Now, again, this does not mean that individual patients should not aim for abstinence if that’s what they wanna do, especially since obtaining these drugs, especially methadone, from our horrible system is a horrible pain in the butt. You often have to go every day, your counselor can say, oh no, you can’t go on that business trip— I mean, it’s really bad and there are people working to change this. But the data has really been there for a really long time. It’s now pretty well replicated. In terms of how do we see addiction, I have obviously written a book that argues for seeing it as a learning disorder or a developmental disorder, and I think what was interesting when I was writing the book was some neuroscientists were like, oh, everybody knows that. Why would you write about that? I’m like, everybody does not know this.
EV: [Laughs].
MS: The main concept in the field is disease and the main concept in the field is disease that turns you into a zombie where you have no free will and that you are having basically something like Alzheimer’s. But when you look at how people with addiction actually behave, that is just not what happens. People don’t shoot up in the middle of the street if they have any other option [laughs]. They don’t shoot up in front of the cops if they have any other option, which means that they can delay use, which means that they’re not zombies in the sense that they have zero free will.
So the learning disorder perspective, first of all, it accounts for the fact that gee, it typically comes on at a time that’s a sensitive period in brain development, like virtually all other psychiatric conditions, right? I think 75% of all mental illness manifests before 25. So there’s a sensitive period in brain development that’s going on when you’re a teenager and that’s when these things often manifest. Other conditions like autism, you can see earlier, but there’s stuff that’s going on in the adolescent brain that can go wrong, thankfully for most people does not.

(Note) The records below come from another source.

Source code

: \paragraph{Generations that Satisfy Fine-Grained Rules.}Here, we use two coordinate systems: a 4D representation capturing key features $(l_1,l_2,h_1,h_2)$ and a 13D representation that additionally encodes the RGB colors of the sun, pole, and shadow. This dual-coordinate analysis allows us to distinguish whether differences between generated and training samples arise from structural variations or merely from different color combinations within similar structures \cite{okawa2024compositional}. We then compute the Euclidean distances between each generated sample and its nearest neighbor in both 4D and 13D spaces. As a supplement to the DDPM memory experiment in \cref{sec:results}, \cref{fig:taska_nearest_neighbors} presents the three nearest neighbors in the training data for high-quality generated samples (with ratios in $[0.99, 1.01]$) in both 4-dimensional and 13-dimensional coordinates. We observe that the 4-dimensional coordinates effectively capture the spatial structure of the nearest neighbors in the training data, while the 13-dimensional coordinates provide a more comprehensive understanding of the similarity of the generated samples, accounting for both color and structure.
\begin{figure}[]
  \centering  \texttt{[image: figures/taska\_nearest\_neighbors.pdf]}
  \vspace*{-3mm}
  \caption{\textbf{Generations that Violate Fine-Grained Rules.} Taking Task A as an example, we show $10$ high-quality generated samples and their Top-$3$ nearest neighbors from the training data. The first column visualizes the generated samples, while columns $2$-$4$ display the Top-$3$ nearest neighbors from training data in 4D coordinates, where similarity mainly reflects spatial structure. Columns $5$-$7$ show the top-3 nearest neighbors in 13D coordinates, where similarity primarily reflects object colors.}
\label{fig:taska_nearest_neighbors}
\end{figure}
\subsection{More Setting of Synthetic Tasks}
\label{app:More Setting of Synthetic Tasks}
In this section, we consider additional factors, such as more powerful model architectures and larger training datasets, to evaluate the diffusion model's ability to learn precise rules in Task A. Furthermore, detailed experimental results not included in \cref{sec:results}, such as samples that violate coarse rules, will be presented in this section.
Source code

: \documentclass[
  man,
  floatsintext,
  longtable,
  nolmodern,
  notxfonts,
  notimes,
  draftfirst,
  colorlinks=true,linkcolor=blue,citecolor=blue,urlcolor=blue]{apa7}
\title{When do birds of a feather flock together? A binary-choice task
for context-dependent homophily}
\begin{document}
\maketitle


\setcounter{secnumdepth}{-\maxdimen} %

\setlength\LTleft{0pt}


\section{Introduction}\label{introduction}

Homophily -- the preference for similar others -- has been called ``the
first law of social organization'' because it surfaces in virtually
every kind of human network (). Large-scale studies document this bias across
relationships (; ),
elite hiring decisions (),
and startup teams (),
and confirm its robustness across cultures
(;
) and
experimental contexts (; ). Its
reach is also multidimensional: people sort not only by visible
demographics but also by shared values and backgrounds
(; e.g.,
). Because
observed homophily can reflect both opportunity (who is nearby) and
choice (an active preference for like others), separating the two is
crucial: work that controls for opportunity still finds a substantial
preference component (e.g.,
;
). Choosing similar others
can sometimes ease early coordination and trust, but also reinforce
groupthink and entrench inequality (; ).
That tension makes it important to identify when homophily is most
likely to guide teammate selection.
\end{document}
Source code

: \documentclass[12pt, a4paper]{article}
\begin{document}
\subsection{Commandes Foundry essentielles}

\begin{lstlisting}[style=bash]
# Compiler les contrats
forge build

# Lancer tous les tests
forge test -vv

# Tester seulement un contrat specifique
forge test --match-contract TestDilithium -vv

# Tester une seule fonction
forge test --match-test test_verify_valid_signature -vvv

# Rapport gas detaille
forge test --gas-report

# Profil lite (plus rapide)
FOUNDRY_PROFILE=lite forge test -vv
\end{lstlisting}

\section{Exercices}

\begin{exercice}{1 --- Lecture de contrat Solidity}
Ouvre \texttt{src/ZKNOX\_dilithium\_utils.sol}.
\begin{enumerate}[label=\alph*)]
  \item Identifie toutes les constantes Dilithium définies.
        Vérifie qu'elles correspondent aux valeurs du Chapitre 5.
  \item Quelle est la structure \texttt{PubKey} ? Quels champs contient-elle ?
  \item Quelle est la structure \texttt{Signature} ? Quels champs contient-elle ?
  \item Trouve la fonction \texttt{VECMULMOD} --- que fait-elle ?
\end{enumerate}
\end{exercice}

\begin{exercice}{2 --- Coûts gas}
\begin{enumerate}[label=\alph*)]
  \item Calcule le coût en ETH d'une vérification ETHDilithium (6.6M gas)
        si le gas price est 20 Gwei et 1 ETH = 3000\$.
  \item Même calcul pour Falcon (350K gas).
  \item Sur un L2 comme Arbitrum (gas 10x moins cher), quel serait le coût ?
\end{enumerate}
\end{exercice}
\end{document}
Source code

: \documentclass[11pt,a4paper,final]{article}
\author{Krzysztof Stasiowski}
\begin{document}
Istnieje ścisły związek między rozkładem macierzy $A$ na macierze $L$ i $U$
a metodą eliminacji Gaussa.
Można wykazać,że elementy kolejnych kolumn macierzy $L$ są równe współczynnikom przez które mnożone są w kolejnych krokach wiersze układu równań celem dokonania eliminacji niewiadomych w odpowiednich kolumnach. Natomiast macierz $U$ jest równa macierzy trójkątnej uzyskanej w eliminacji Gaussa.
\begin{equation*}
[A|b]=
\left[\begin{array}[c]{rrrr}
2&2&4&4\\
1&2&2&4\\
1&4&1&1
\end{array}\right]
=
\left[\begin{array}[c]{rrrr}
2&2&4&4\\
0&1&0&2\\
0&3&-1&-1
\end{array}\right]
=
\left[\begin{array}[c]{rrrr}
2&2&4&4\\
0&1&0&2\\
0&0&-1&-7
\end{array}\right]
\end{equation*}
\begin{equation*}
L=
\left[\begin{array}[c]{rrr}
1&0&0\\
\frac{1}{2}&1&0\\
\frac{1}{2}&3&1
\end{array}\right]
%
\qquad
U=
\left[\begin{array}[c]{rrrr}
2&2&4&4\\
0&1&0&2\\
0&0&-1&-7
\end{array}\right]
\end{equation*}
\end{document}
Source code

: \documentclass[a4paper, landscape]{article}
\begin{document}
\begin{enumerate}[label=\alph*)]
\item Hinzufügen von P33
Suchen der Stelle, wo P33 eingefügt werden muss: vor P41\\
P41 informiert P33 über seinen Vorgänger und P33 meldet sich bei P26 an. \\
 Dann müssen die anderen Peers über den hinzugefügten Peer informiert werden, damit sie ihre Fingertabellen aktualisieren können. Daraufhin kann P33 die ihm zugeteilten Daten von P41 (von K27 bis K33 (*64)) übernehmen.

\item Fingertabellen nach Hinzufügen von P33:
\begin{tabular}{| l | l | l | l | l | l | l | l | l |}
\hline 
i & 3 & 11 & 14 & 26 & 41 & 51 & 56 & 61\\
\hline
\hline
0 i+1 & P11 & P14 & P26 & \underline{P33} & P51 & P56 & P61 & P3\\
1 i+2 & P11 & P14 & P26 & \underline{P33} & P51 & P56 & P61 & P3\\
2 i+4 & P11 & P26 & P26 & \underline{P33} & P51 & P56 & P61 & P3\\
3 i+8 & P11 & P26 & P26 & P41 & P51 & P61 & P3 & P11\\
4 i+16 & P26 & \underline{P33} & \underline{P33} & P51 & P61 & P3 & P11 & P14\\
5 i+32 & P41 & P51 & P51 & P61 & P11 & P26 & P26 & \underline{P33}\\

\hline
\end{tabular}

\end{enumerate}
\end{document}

The other thing that really deals a fatal blow to the chronic progressive brain disease, first of all, most people recover, but second of all, the rate of recovery is about 15% per year kind of regardless. And so a lot of treatment centers will show, oh we got an 80% success rate. Basically, what they do is they’re really horrible to people. 80% of people drop out in the first two weeks. They have their 80% success rate among graduates, which is 15%, which is the natural rate of recovery. So they select out for the unmotivated folks. Anyway, I could teach an entire course on how to lie with statistics, with addiction treatment data.
ZK: Yeah, I mean and the studies are really— they’re problematic in terms of their datasets. They’re problematic in terms of their methodology. They’re almost impossible in terms of their control groups. I mean, mostly because you can’t take a thousand 15-year-olds, have 200 of them do heroin regularly, 200 of them do a placebo that they think is heroin, and 600 do nothing, and then study their lives for the next 20 years. I mean, if you really wanted to understand the potential— and also somehow normalize for diet and environment and two-parent, one-parent, all these other environmental factors. But we make these assumptions, some of which are, I guess, legitimately correlative. I mean, early studies of the lethality of nicotine were based largely on correlative stuff, not—
MS: Absolutely. Just huge massive correlation.
ZK: Right. But you also had a much larger set of humans. I mean, if 200 people did heroin, you’d probably come out with an understanding of what the actual risks were.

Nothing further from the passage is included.